- Born: July 24, 1968 (age 57)
- Occupation: Actor
- Years active: 1981–1986, 1993

= John P. Navin Jr. =

American actor (born 1968)

John P. Navin Jr. (born July 24, 1968) is an American film and television actor from Philadelphia. He is well known for his roles in the 1981 drama film Taps and the 1983 movie Losin' It, both of which co-starred Tom Cruise. He also starred in National Lampoon's Vacation as Cousin Dale.

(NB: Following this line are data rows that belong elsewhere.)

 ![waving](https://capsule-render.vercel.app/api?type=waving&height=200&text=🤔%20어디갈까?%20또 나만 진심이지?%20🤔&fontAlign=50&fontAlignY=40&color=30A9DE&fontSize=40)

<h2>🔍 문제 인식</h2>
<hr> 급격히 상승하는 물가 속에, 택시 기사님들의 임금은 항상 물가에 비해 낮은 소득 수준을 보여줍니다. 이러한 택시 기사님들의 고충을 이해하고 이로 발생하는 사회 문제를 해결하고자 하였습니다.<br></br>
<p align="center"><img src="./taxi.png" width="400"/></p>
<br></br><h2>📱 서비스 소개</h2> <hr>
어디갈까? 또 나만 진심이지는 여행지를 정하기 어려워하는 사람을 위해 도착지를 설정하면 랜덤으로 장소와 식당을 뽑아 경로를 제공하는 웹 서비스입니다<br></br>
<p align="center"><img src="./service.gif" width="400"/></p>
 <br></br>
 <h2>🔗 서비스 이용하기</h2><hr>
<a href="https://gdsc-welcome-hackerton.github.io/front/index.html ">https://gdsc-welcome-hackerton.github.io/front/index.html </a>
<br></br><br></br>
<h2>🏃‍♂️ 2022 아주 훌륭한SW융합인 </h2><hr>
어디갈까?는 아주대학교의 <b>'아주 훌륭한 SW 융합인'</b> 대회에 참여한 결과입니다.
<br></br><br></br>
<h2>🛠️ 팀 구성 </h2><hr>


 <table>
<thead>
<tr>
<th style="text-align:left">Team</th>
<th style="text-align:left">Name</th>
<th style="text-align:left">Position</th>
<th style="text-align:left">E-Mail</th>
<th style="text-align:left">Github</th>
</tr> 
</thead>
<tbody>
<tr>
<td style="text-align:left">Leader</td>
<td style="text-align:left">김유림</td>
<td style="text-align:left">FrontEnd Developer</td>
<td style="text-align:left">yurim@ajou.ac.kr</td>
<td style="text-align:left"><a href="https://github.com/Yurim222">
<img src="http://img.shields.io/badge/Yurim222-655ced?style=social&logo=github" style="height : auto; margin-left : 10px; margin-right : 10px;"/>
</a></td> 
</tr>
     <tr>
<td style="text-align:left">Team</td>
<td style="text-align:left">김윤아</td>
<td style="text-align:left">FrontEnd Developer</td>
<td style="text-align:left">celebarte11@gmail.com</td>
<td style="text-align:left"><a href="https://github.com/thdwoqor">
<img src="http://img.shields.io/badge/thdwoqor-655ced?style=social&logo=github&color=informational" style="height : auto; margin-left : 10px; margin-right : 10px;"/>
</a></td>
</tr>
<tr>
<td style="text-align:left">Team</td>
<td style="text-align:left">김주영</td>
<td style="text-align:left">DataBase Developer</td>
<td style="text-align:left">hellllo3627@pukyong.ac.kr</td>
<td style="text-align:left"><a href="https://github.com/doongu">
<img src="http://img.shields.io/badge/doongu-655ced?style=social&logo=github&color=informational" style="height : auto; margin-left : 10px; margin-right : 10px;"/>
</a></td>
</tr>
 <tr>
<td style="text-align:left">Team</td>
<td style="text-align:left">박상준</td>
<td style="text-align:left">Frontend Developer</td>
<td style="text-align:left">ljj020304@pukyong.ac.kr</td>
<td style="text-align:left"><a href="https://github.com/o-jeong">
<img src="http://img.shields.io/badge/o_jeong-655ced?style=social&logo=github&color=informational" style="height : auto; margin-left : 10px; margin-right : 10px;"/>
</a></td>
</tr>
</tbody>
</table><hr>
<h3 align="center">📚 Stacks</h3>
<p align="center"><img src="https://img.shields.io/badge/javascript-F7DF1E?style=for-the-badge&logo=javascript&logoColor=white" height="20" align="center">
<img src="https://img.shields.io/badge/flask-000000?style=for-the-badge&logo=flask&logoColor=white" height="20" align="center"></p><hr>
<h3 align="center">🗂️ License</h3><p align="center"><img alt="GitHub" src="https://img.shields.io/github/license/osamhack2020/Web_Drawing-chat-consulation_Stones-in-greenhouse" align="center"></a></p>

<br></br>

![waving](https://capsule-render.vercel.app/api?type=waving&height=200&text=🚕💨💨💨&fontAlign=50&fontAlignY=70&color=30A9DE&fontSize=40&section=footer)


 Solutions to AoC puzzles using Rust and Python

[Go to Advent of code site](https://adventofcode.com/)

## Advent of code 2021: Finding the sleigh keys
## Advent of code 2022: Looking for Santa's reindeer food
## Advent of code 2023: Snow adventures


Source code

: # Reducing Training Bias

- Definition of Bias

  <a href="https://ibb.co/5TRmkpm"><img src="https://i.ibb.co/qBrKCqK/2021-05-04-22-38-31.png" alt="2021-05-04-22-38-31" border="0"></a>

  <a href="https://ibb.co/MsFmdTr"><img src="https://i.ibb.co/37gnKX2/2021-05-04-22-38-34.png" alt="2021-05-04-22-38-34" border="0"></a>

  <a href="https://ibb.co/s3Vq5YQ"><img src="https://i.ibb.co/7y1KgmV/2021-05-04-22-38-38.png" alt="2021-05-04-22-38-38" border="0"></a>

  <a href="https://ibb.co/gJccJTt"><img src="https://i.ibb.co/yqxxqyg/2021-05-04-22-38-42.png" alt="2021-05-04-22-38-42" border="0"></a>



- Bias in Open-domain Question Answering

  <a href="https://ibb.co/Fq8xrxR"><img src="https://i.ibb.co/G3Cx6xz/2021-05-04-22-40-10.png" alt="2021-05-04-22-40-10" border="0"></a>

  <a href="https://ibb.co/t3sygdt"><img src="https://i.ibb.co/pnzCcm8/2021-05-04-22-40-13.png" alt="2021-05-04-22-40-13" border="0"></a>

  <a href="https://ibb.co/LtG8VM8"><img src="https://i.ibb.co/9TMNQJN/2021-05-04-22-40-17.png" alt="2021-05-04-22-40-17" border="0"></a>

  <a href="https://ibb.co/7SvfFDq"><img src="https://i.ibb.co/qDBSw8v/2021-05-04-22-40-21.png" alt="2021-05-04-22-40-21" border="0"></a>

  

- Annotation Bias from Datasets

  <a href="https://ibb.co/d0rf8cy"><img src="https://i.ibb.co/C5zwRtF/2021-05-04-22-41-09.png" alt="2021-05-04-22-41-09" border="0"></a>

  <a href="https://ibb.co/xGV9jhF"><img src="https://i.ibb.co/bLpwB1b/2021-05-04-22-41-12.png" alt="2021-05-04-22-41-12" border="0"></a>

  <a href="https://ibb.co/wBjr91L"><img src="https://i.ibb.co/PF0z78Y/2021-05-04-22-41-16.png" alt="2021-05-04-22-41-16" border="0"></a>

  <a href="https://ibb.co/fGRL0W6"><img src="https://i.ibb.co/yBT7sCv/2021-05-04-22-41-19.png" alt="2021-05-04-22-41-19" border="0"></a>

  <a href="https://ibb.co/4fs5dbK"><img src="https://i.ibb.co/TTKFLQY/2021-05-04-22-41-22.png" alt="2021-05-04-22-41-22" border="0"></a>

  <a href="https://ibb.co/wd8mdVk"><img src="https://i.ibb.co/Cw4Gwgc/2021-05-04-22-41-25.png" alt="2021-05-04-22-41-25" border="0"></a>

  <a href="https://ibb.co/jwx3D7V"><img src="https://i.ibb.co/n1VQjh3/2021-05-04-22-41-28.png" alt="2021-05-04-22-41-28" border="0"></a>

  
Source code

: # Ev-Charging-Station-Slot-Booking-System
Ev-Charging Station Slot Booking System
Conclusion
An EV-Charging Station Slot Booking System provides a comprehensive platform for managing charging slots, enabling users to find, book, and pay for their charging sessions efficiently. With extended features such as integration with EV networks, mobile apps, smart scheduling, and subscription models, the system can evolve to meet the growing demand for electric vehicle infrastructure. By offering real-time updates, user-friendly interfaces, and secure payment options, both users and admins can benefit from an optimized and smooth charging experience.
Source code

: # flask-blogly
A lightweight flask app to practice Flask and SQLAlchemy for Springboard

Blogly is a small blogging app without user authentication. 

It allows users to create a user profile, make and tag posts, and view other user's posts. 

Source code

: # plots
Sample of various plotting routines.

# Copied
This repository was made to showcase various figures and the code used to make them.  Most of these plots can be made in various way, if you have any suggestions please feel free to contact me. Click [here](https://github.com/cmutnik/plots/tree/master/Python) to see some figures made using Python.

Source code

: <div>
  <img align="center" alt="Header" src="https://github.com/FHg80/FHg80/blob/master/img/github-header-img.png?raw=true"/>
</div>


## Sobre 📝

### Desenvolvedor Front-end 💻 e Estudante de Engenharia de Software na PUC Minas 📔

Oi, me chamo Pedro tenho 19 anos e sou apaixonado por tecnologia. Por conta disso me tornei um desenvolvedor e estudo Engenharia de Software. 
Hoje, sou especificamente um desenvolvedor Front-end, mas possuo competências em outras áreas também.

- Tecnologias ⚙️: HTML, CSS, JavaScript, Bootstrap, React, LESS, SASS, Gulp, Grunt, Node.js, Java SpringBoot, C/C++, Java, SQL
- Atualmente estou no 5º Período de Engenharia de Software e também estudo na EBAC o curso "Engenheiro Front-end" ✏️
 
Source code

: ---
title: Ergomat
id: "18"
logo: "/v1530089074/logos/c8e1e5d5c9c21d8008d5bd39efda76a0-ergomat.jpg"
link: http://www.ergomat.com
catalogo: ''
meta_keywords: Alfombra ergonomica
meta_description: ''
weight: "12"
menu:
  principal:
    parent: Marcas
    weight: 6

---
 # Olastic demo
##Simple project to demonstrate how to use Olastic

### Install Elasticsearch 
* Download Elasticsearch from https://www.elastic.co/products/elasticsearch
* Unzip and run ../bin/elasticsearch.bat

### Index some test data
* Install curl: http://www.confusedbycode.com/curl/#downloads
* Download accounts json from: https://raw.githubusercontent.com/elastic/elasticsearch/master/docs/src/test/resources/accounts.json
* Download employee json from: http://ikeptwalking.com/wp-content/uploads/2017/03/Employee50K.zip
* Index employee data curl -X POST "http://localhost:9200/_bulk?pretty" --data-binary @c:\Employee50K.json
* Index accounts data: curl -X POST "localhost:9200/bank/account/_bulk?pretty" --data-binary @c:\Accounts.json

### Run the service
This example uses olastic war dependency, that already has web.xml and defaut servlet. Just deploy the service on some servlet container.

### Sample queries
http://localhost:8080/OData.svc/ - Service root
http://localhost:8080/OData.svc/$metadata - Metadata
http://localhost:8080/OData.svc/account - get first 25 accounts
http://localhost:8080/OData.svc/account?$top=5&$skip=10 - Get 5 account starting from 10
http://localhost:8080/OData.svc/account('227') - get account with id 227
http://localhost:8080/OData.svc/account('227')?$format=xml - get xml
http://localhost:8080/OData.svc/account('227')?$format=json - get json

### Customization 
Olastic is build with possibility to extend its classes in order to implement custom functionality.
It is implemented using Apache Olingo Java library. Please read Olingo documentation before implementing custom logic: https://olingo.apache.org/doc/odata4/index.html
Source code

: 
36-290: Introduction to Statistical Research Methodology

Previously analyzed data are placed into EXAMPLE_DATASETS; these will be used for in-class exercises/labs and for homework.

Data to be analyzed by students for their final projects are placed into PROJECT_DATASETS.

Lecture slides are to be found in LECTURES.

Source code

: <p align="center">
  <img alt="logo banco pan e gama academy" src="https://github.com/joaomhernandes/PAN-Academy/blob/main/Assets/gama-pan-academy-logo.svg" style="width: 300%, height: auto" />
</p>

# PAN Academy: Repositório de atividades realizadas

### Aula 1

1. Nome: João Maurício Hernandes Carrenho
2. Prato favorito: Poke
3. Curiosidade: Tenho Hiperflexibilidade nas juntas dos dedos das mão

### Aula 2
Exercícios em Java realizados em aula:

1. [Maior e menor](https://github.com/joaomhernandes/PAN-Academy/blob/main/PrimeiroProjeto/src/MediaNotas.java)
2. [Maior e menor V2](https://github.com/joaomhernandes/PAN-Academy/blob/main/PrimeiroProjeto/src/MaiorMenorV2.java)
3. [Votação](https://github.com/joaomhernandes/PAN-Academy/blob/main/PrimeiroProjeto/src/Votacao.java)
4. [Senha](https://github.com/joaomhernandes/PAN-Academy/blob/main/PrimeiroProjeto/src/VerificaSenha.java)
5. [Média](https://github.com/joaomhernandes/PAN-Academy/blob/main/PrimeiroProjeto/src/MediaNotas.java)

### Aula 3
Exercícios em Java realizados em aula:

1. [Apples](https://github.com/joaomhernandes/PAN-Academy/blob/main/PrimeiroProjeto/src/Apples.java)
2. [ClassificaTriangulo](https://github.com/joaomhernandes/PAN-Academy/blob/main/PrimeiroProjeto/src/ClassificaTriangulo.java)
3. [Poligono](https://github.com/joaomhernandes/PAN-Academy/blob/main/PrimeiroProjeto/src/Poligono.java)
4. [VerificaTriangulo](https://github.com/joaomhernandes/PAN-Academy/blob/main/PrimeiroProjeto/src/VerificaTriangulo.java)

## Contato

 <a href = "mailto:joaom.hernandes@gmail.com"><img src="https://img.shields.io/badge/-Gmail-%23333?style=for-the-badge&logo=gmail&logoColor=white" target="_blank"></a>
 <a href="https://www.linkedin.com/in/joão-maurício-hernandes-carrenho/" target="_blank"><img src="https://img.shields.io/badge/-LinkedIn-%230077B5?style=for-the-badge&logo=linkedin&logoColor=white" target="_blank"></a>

Navin starred in the short-lived 1983 television series Jennifer Slept Here with Ann Jillian. Navin also appeared in the pilot episode of the TV series Cheers, which starred his Losin' It costar Shelley Long. He appeared as the first (on screen) patron of the bar, and delivered the series' first line, inauspiciously presenting Sam Malone with a fake I.D. and claiming he was a Vietnam veteran.

He also made appearances in other films and guest spots on television shows like The Facts of Life, Gimme a Break!, Silver Spoons, and Double Trouble.

He appeared in the Broadway play "Almost an Eagle" in 1982.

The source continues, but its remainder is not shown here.